44:26I've run my taxes through Quad and compared it against my accountant, and it was pretty close. Yeah. I did the same thing.
44:32Folks, not not saying you should do that, but it is
44:36it's an interesting use case. That's right. But it I think fundamentally what people are missing in this conversation is in the end, it's a person that has to talk to Claude to ask Claude to do this thing.
44:47So even if Salesforce is automatically configured and, you know, it's not a person pressing all the buttons, it's Claude doing it, someone has to ask Claude to do that. And if you have to configure Salesforce in, you know, a bunch of different ways, it could actually be a full time job to ask Claude to do this. And at some point, Claude is gonna become really good at asking Claude to do this, and that person is gonna be asking Claude that asks Claude to do this.
45:07And this this chain will just keep getting deeper, but in the end, you still need people that that are piloting this. But maybe their job is just asking one question then in the future. Yeah.
45:16But imagine how much leverage that has asking the right question. That's true. That's a good point.
45:23So, you know, we we talked about Salesforce, so we have to talk about the SaaSpocalypse. You have some interesting views on the type of software companies that will be safe as we get more automated programming and those that that might be in trouble.
45:38And you talked you've talked previously about the different moats that exist and which moats are more important and which moats are less important.
45:46Can you just share that briefly,
45:48you know, while we're talking about it? There's this really good framework called the seven powers for talking about moats in business. You know, there there's so many of these frameworks for this, but this is my favorite.
45:57I actually studied economics in school. I I didn't study computer science. So this is still kind of the way that I think is in terms of these kind of frameworks.
46:04And there's a lot of these different modes in business, and some companies have one mode, some have a few modes. You know, they're they have, like, a portfolio of modes.
46:14There's a bunch of these modes. So, like, one is scale economies. So as you scale up your production, then there's increasing returns to scale.
46:22Another one is network effects. So this is like a, you know, like a messaging app or something like that. The more people that are on it, the more valuable it is for any person.

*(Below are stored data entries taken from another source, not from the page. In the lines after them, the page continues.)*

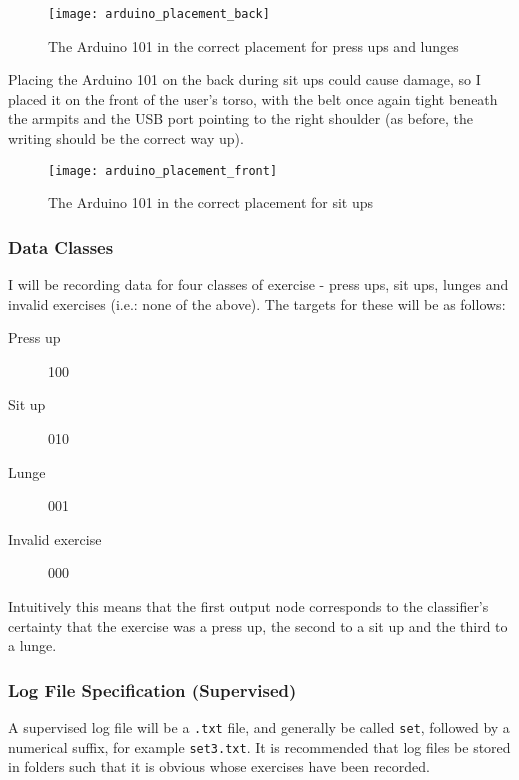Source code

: \documentclass[a4paper]{article}
\begin{document}
\begin{figure}[H]
    \centering
        \texttt{[image: arduino\_placement\_back]}
        \caption{The Arduino 101 in the correct placement for press ups and lunges}
        \label{fig:ar_placement_back}
\end{figure}

Placing the Arduino 101 on the back during sit ups could cause damage, so I placed it on the front of the user's torso, with the belt once again tight beneath the armpits and the USB port pointing to the right shoulder (as before, the writing should be the correct way up).

\begin{figure}[H]
    \centering
        \texttt{[image: arduino\_placement\_front]}
        \caption{The Arduino 101 in the correct placement for sit ups}
        \label{fig:ar_placement_front}
\end{figure}

\subsubsection{Data Classes}
\label{subsubsec:dc_dc_classes}

I will be recording data for four classes of exercise - press ups, sit ups, lunges and invalid exercises (i.e.: none of the above). The targets for these will be as follows:

\begin{description}
\item[Press up] 100
\item[Sit up] 010
\item[Lunge] 001
\item[Invalid exercise] 000
\end{description}

Intuitively this means that the first output node corresponds to the classifier's certainty that the exercise was a press up, the second to a sit up and the third to a lunge. 

\subsubsection{Log File Specification (Supervised)}

A supervised log file will be a \lstinline{.txt} file, and generally be called \lstinline{set}, followed by a numerical suffix, for example \lstinline{set3.txt}. It is recommended that log files be stored in folders such that it is obvious whose exercises have been recorded.
\end{document}
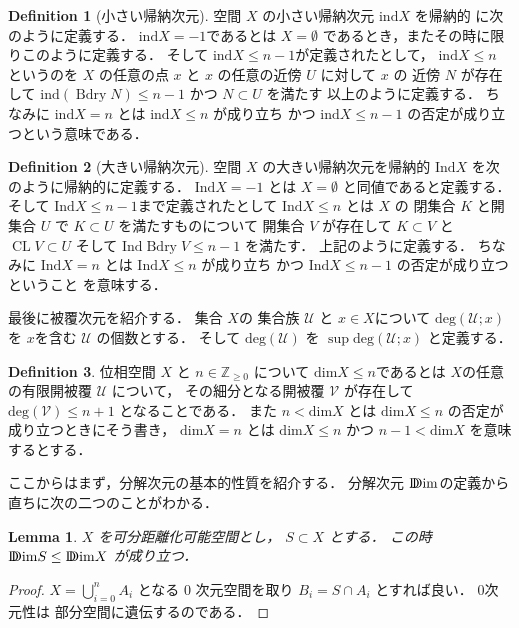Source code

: \documentclass[leqno, a4paper, 12pt]{jsarticle}
\theoremstyle{plain}
\newtheorem{lem}[thm]{Lemma}
\theoremstyle{definition}
\newtheorem{df}{Definition}[section]
\theoremstyle{remark}
\newcommand{\zz}{\mathbb{Z}}
\DeclareMathOperator{\bd}{\mathrm{Bdry}}
\DeclareMathOperator{\cl}{\mathrm{CL}}
\newcommand{\yoind}{\mathrm{ind}}
\newcommand{\yolind}{\mathrm{Ind}}
\newcommand{\yoddim}{\mathrm{D\hspace{-5.5pt}Dim}}
\newcommand{\yodim}{\mathrm{dim}}
\newcommand{\yodeg}{\mathrm{deg}}
\newcommand{\yocovf}[1]{\mathscr{#1}}
\numberwithin{equation}{section}
\begin{document}
\begin{df}[小さい帰納次元]
空間
$X$
の小さい帰納次元
$\yoind X$
を帰納的
に次のように定義する．
$\yoind X=-1$であるとは
$X=\emptyset$
であるとき，またその時に限りこのように定義する．
そして
$\yoind X\le n-1$が定義されたとして，
$\yoind X\le n$
というのを
$X$
の任意の点
$x$
と
$x$
の任意の近傍
$U$
に対して
$x$
の
近傍
$N$
が存在して
$\yoind (\bd N)\le n-1$
かつ
$N\subset U$
を満たす
以上のように定義する．
ちなみに
$\yoind X=n$
とは
$\yoind X\le n$
が成り立ち
かつ
$\yoind X\le n-1$
の否定が成り立つという意味である．
\end{df}





\begin{df}[大きい帰納次元]
空間
$X$
の大きい帰納次元を帰納的
$\yolind X$
を次のように帰納的に定義する．
$\yolind X=-1$
とは
$X=\emptyset$
と同値であると定義する．
そして
$\yolind X \le n-1$まで定義されたとして
$\yolind X\le n$
とは
$X$
の
閉集合
$K$
と開集合
$U$
で
$K\subset U$
を満たすものについて
開集合
$V$
が存在して
$K\subset V$
と
$\cl V\subset U$
そして
$\yolind\bd V\le n-1$
を満たす．
上記のように定義する．
ちなみに
$\yolind X=n$
とは
$\yolind X\le n$
が成り立ち
かつ
$\yolind X\le n-1$
の否定が成り立つということ
を意味する．
\end{df}




最後に被覆次元を紹介する．
集合
$X$の
集合族
$\yocovf{U}$
と
$x\in X$について
$\yodeg(\yocovf{U}; x)$
を
$x$を含む
$\yocovf{U}$
の個数とする．
そして
$\yodeg({\yocovf{U}})$
を
$\sup \yodeg(\yocovf{U}; x)$
と定義する．




\begin{df}
位相空間
$X$
と
$n\in \zz_{\ge 0}$
について
$\yodim X\le n$であるとは
$X$の任意の有限開被覆
$\yocovf{U}$
について，
その細分となる開被覆
$\yocovf{V}$
が存在して
$\yodeg(\yocovf{V})\le n+1$
となることである．
また
$n<\yodim X$
とは
$\yodim X\le n$
の否定が成り立つときにそう書き，
$\yodim X=n$
とは
$\yodim X\le n$
かつ
$n-1<\yodim X$
を意味するとする．
\end{df}



ここからはまず，分解次元の基本的性質を紹介する．
分解次元
$\yoddim$の定義から直ちに次の二つのことがわかる．
\begin{lem}\label{lem:ddim:monotone}
$X$
を可分距離化可能空間とし，
$S\subset X$
とする．
この時
$\yoddim S\le \yoddim X$
が成り立つ．
\end{lem}
\begin{proof}
$X=\bigcup_{i=0}^{n}A_{i}$
となる
$0$
次元空間を取り
$B_{i}=S\cap A_{i}$
とすれば良い．
$0$次元性は
部分空間に遺伝するのである．
\end{proof}
\end{document}
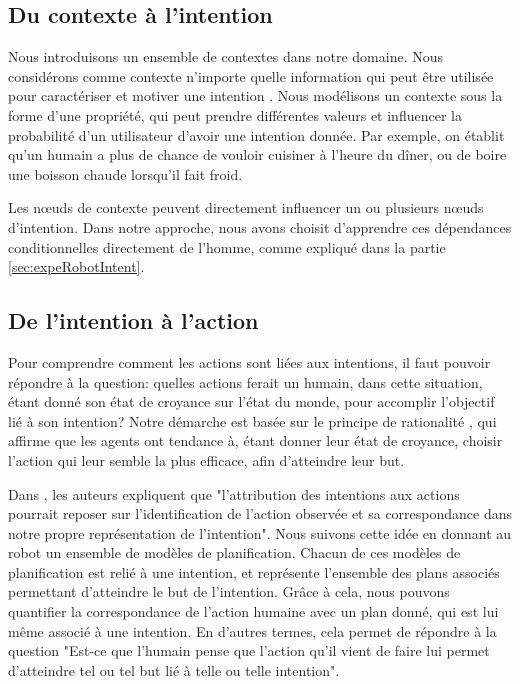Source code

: \documentclass[a4paper,11pt,twoside]{StyleThese}
\begin{document}
\subsection{Du contexte à l'intention}
Nous introduisons un ensemble de contextes dans notre domaine. Nous considérons comme contexte n'importe quelle information qui peut être utilisée pour caractériser et motiver une intention \cite{abowd1999towards}. Nous modélisons un contexte sous la forme d'une propriété, qui peut prendre différentes valeurs et influencer la probabilité d'un utilisateur d'avoir une intention donnée. Par exemple, on établit qu'un humain a plus de chance de vouloir cuisiner à l'heure du dîner, ou de boire une boisson chaude lorsqu'il fait froid.

Les nœuds de contexte peuvent directement influencer un ou plusieurs nœuds d'intention. Dans notre approche, nous avons choisit d'apprendre ces dépendances conditionnelles directement de l'homme, comme expliqué dans la partie \ref{sec:expeRobotIntent}.

\subsection{De l'intention à l'action}
\label{action_evaluation}
Pour comprendre comment les actions sont liées aux intentions, il faut pouvoir répondre à la question: quelles actions ferait un humain, dans cette situation, étant donné son état de croyance sur l'état du monde, pour accomplir l'objectif lié à son intention? 
Notre démarche est basée sur le principe de rationalité \cite{Dennet1989}, qui affirme que les agents ont tendance à, étant donner leur état de croyance, choisir l'action qui leur semble la plus efficace, afin d'atteindre leur but.

Dans \cite{Blakemore2001}, les auteurs expliquent que "l'attribution des intentions aux actions pourrait reposer sur l'identification de l'action observée et sa correspondance dans notre propre représentation de l'intention". Nous suivons cette idée en donnant au robot un ensemble de modèles de planification. Chacun de ces modèles de planification est relié à une intention, et représente l'ensemble des plans associés permettant d'atteindre le but de l'intention. Grâce à cela, nous pouvons quantifier la correspondance de l'action humaine avec un plan donné, qui est lui même associé à une intention. En d'autres termes, cela permet de répondre à la question "Est-ce que l'humain pense que l'action qu'il vient de faire lui permet d'atteindre tel ou tel but lié à telle ou telle intention".
\end{document}
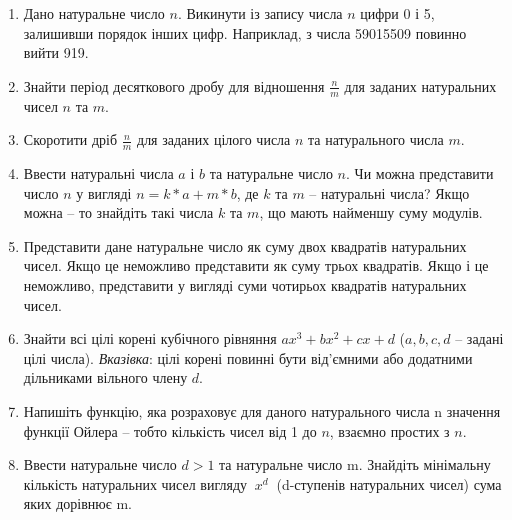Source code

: \documentclass[]{article}
\makeatletter
\newcommand{\xslalph}[1]{\expandafter\@xslalph\csname c@#1\endcsname}
\newcommand{\@xslalph}[1]{%
    \ifcase#1\or а\or б\or в\or г\or д\or e\or є\or ж\or з\or i%
    \or й\or к\or л\or м\or н\or о\or п\or р\or с\or т%
    \or у\or ф\or х\or ц\or ч\or ш\or ю\or я\or аа\or бб\or вв %
    \else\@ctrerr\fi%
}
\makeatother
\begin{document}
\begin{enumerate}
\begin{enumerate}[label=\xslalph*)]
\item \(\max(\left| z_{1} \right|,\ldots,\left| z_{n} \right|),\) де
\(z_{i} = \left\{ \begin{matrix}
y_{i},\textup{ при }\left| y_{i} \right| \leq 2, \\
0.5,\textup{у інших випадках} \\
\end{matrix} \right.\ \);
\item \(\min(\left| z_{1} \right|,\ldots,\left| z_{n} \right|),\) де
\(z_{i} = \left\{ \begin{matrix}
 y_{i},\textup{ при}\ \left| y_{i} \right| \geq 1, \\
 2,\textup{у інших випадках} \\
\end{matrix} \right.\ \);
\item \(z_{1} + z_{2} + \ldots + z_{n},\) де
\(z_{i} = \left\{ \begin{matrix}
 y_{i},\textup{ при } {y}_{i} < 10, \\
 1,\textup{у інших випадках} \\
\end{matrix} \right.\ \)
 \end{enumerate}

\item

Дано натуральне число $n$. Викинути із запису числа $n$ цифри 0 і 5,
залишивши порядок інших цифр. Наприклад, з числа 59015509 повинно вийти
919.

\item
Знайти період десяткового дробу для відношення $\frac{n}{m}$ для заданих
натуральних чисел $n$ та $m$.
\item
Скоротити дріб $\frac{n}{m}$ для заданих цілого числа $n$ та натурального числа $m$.

\item
  Ввести натуральні числа $a$ і $b$ та натуральне число $n$. Чи можна
  представити число $n$ у вигляді $n= k*a + m*b$, де $k$ та $m$ -- натуральні
  числа? Якщо можна -- то знайдіть такі числа $k$ та $m$, що мають найменшу
  суму модулів.
\item
Представити дане натуральне число як суму двох квадратів натуральних
чисел. Якщо це неможливо представити як суму трьох квадратів. Якщо і це
неможливо, представити у вигляді суми чотирьох квадратів натуральних
чисел.
\item
 Знайти всі цілі корені кубічного рівняння $ax^3 + bx^2 + cx + d$ ($a,b,c,d$ 
-- задані цілі числа). \emph{Вказівка}: цілі корені повинні бути від'ємними
 або додатними дільниками вільного члену $d$.
\item
  Напишіть функцію, яка розраховує для даного натурального числа n
  значення функції Ойлера -- тобто кількість чисел від 1 до $n$, взаємно простих з
  $n$.
\item
Ввести натуральне число \(d > 1\) та натуральне число m. Знайдіть
мінімальну кількість натуральних чисел вигляду \(\ x^{d}\ \) (d-ступенів
натуральних чисел) сума яких дорівнює m.


\end{enumerate}
\end{document}
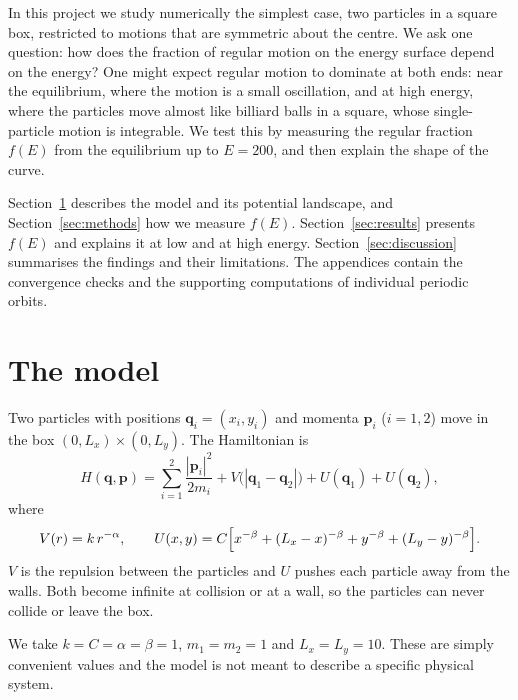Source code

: \documentclass[11pt,a4paper]{article}
\newcommand{\q}{\mathbf{q}}
\newcommand{\p}{\mathbf{p}}
\begin{document}
In this project we study numerically the simplest case, two particles in a
square box, restricted to motions that are symmetric about the centre. We ask
one question: how does the fraction of regular motion on the energy surface
depend on the energy? One might expect regular motion to dominate at both
ends: near the equilibrium, where the motion is a small oscillation, and at
high energy, where the particles move almost like billiard balls in a square,
whose single-particle motion is integrable. We test this by measuring the
regular fraction $f(E)$ from the equilibrium up to $E=200$, and then explain
the shape of the curve.

Section~\ref{sec:model} describes the model and its potential landscape, and
Section~\ref{sec:methods} how we measure $f(E)$. Section~\ref{sec:results}
presents $f(E)$ and explains it at low and at high energy.
Section~\ref{sec:discussion} summarises the findings and their limitations.
The appendices contain the convergence checks and the supporting computations
of individual periodic orbits.

\section{The model}\label{sec:model}

Two particles with positions $\q_i=(x_i,y_i)$ and momenta $\p_i$ ($i=1,2$)
move in the box $(0,L_x)\times(0,L_y)$. The Hamiltonian is
\begin{equation}\label{eq:H}
  H(\q,\p)=\sum_{i=1}^{2}\frac{|\p_i|^2}{2m_i}
  + V\bigl(|\q_1-\q_2|\bigr) + U(\q_1) + U(\q_2),
\end{equation}
where
\begin{equation}\label{eq:potentials}
  V(r)=k\,r^{-\alpha},\qquad
  U(x,y)=C\Bigl[x^{-\beta}+(L_x-x)^{-\beta}+y^{-\beta}+(L_y-y)^{-\beta}\Bigr].
\end{equation}
$V$ is the repulsion between the particles and $U$ pushes each particle away
from the walls. Both become infinite at collision or at a wall, so the
particles can never collide or leave the box.

We take $k=C=\alpha=\beta=1$, $m_1=m_2=1$ and $L_x=L_y=10$. These are simply convenient values and the model is not meant to describe a specific physical system.
\end{document}
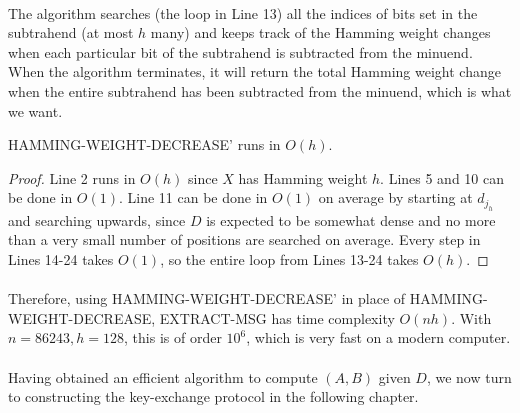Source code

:\paragraph{}
The algorithm searches (the loop in Line 13) all the indices of bits set in the subtrahend (at most $h$ many) and keeps track of the Hamming weight changes when each particular bit of the subtrahend is subtracted from the minuend. When the algorithm terminates, it will return the total Hamming weight change when the entire subtrahend has been subtracted from the minuend, which is what we want.

\begin{claim}
HAMMING-WEIGHT-DECREASE' runs in $O(h)$.
\end{claim}
\begin{proof}
Line 2 runs in $O(h)$ since $X$ has Hamming weight $h$.
Lines 5 and 10 can be done in $O(1)$.
Line 11 can be done in $O(1)$ on average by starting at $d_{j_h}$ and searching upwards, since $D$ is expected to be somewhat dense and no more than a very small number of positions are searched on average.
Every step in Lines 14-24 takes $O(1)$, so the entire loop from Lines 13-24 takes $O(h)$.
\end{proof}

\paragraph{}
Therefore, using HAMMING-WEIGHT-DECREASE' in place of HAMMING-WEIGHT-DECREASE, EXTRACT-MSG has time complexity $O(nh)$. With $n = 86243, h = 128$, this is of order $10^6$, which is very fast on a modern computer.

\paragraph{}
Having obtained an efficient algorithm to compute $(A,B)$ given $D$, we now turn to constructing the key-exchange protocol in the following chapter.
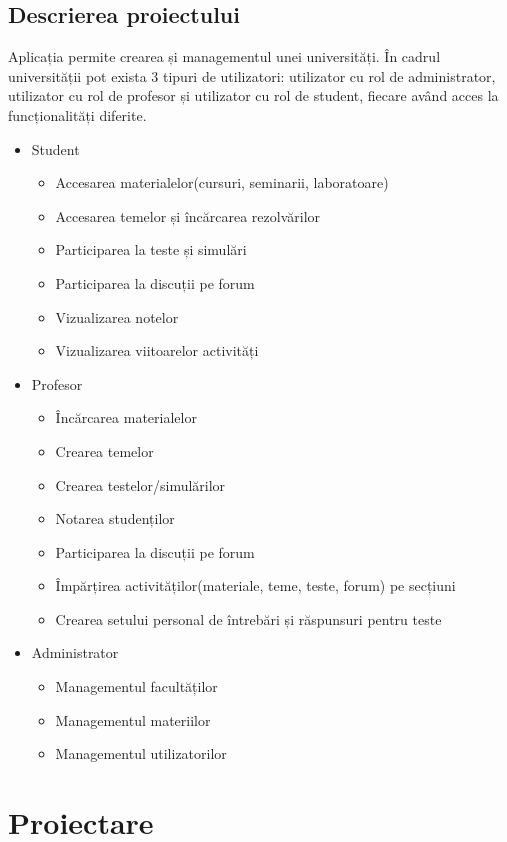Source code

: \documentclass[12pt, a4paper, oneside, romanian]{teza-upb}
\begin{document}
\section{Descrierea proiectului}

Aplicația permite crearea și managementul unei universități. În cadrul universității pot exista 3 tipuri de utilizatori: utilizator cu rol de administrator, utilizator cu rol de profesor și utilizator cu rol de student, fiecare având acces la funcționalități diferite.
\begin{itemize}
	\item Student
		\begin{itemize}
			\item Accesarea materialelor(cursuri, seminarii, laboratoare)
			\item Accesarea temelor și încărcarea rezolvărilor
			\item Participarea la teste și simulări
			\item Participarea la discuții pe forum
			\item Vizualizarea notelor
			\item Vizualizarea viitoarelor activități
		\end{itemize}
	\item Profesor
		\begin{itemize}
			\item Încărcarea materialelor
			\item Crearea temelor
			\item Crearea testelor/simulărilor
			\item Notarea studenților
			\item Participarea la discuții pe forum
			\item Împărțirea activităților(materiale, teme, teste, forum) pe secțiuni
			\item Crearea setului personal de întrebări și răspunsuri pentru teste
		\end{itemize}
	\item Administrator
		\begin{itemize}
			\item Managementul facultăților
			\item Managementul materiilor
			\item Managementul utilizatorilor
		\end{itemize}
\end{itemize}

\chapter{Proiectare}
\end{document}
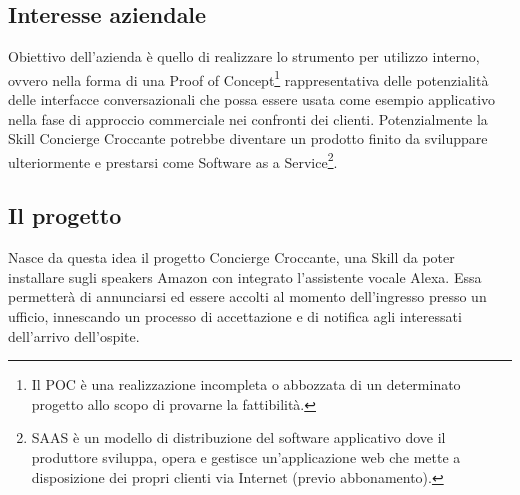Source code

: \subsection{Interesse aziendale}
Obiettivo dell’azienda è quello di realizzare lo strumento per utilizzo interno, ovvero nella forma di una Proof of Concept\footnote{Il POC è una realizzazione incompleta o abbozzata di un determinato progetto allo scopo di provarne la fattibilità.} rappresentativa delle potenzialità delle interfacce conversazionali che possa essere usata come esempio applicativo nella fase di approccio commerciale nei confronti dei clienti. Potenzialmente la Skill Concierge Croccante potrebbe diventare un prodotto finito da sviluppare ulteriormente e prestarsi come Software as a Service\footnote{SAAS è un modello di distribuzione del software applicativo dove il produttore sviluppa, opera e gestisce un'applicazione web che mette a disposizione dei propri clienti via Internet (previo abbonamento).}.

\subsection{Il progetto}
Nasce da questa idea il progetto Concierge Croccante, una Skill da poter installare sugli speakers Amazon con integrato l'assistente vocale Alexa. Essa permetterà di annunciarsi ed essere accolti al momento dell'ingresso presso un ufficio, innescando un processo di accettazione e di notifica agli interessati dell'arrivo dell'ospite.

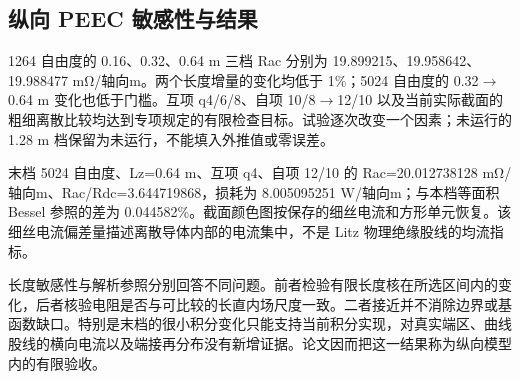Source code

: \documentclass[11pt]{article}
\begin{document}
\subsection*{纵向 PEEC 敏感性与结果}
\hypertarget{06.peec_results.heading}{}
1264 自由度的 0.16、0.32、0.64 m 三档 Rac 分别为 19.899215、19.958642、19.988477 mΩ/轴向m。两个长度增量的变化均低于 1\%；5024 自由度的 0.32\(\to\)0.64 m 变化也低于门槛。互项 q4/6/8、自项 10/8\(\to\)12/10 以及当前实际截面的粗细离散比较均达到专项规定的有限检查目标。试验逐次改变一个因素；未运行的 1.28 m 档保留为未运行，不能填入外推值或零误差。


末档 5024 自由度、Lz=0.64 m、互项 q4、自项 12/10 的 Rac=20.012738128 mΩ/轴向m、Rac/Rdc=3.644719868，损耗为 8.005095251 W/轴向m；与本档等面积 Bessel 参照的差为 0.044582\%。截面颜色图按保存的细丝电流和方形单元恢复。该细丝电流偏差量描述离散导体内部的电流集中，不是 Litz 物理绝缘股线的均流指标。


长度敏感性与解析参照分别回答不同问题。前者检验有限长度核在所选区间内的变化，后者核验电阻是否与可比较的长直内场尺度一致。二者接近并不消除边界或基函数缺口。特别是末档的很小积分变化只能支持当前积分实现，对真实端区、曲线股线的横向电流以及端接再分布没有新增证据。论文因而把这一结果称为纵向模型内的有限验收。
\end{document}
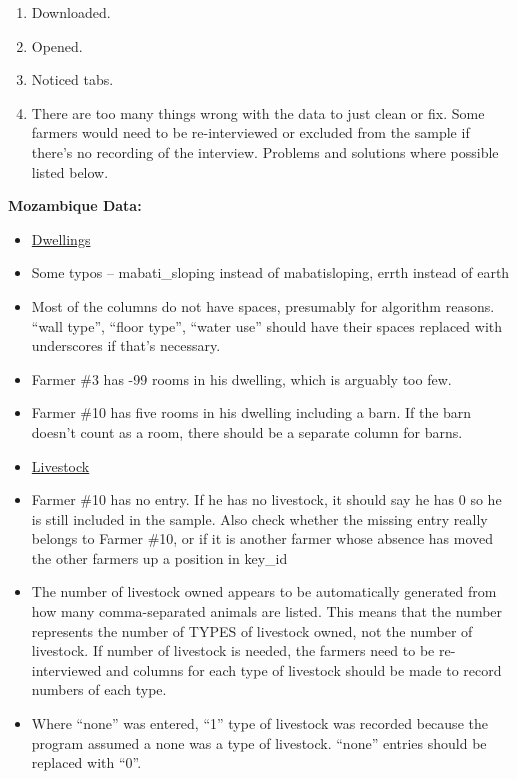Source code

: \documentclass[12pt]{article}
\begin{document}
\begin{enumerate}
    \item Downloaded.
    \item Opened.
    \item Noticed tabs.
    \item There are too many things wrong with the data to just clean or fix. Some farmers would need to be re-interviewed or excluded from the sample if there’s no recording of the interview. Problems and solutions where possible listed below.
\end{enumerate}

\textbf{{Mozambique Data:}}
\begin{itemize}
\renewcommand{\labelitemi}{}
    \item \underline{Dwellings}
\renewcommand{\labelitemi}{$\bullet$}
    \item Some typos – mabati\_sloping instead of mabatisloping, errth instead of earth
    \item Most of the columns do not have spaces, presumably for algorithm reasons. “wall type”, “floor type”, “water use” should have their spaces replaced with underscores if that’s necessary.
    \item Farmer \#3 has -99 rooms in his dwelling, which is arguably too few.
    \item Farmer \#10 has five rooms in his dwelling including a barn. If the barn doesn’t count as a room, there should be a separate column for barns.
\renewcommand{\labelitemi}{}
    \item \underline{Livestock}
\renewcommand{\labelitemi}{$\bullet$}
    \item Farmer \#10 has no entry. If he has no livestock, it should say he has 0 so he is still included in the sample. Also check whether the missing entry really belongs to Farmer \#10, or if it is another farmer whose absence has moved the other farmers up a position in key\_id
    \item The number of livestock owned appears to be automatically generated from how many comma-separated animals are listed. This means that the number represents the number of TYPES of livestock owned, not the number of livestock. If number of livestock is needed, the farmers need to be re-interviewed and columns for each type of livestock should be made to record numbers of each type.
    \item Where “none” was entered, “1” type of livestock was recorded because the program assumed a none was a type of livestock. “none” entries should be replaced with “0”.

\end{itemize}
\end{document}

46:30Another one is switching costs. There's another one that's process power. I I think most of these modes are still gonna matter, and relatively, some are gonna increase in importance over the next year, and some are gonna decrease in importance.
46:42One that I think will increase in importance is something like network effects because it doesn't matter who's writing the code. It doesn't matter if it's an agent at the core of your product or or something else or if there's intelligence in your product.
46:55If there's a network effect in your product, that's still gonna matter. Some modes get less important, and this is, for example, switching costs. Because if you wanna switch from vendor a to vendor b, you can, you know, you can just ask Quad to do that, and Quad is gonna get better and better over time at it.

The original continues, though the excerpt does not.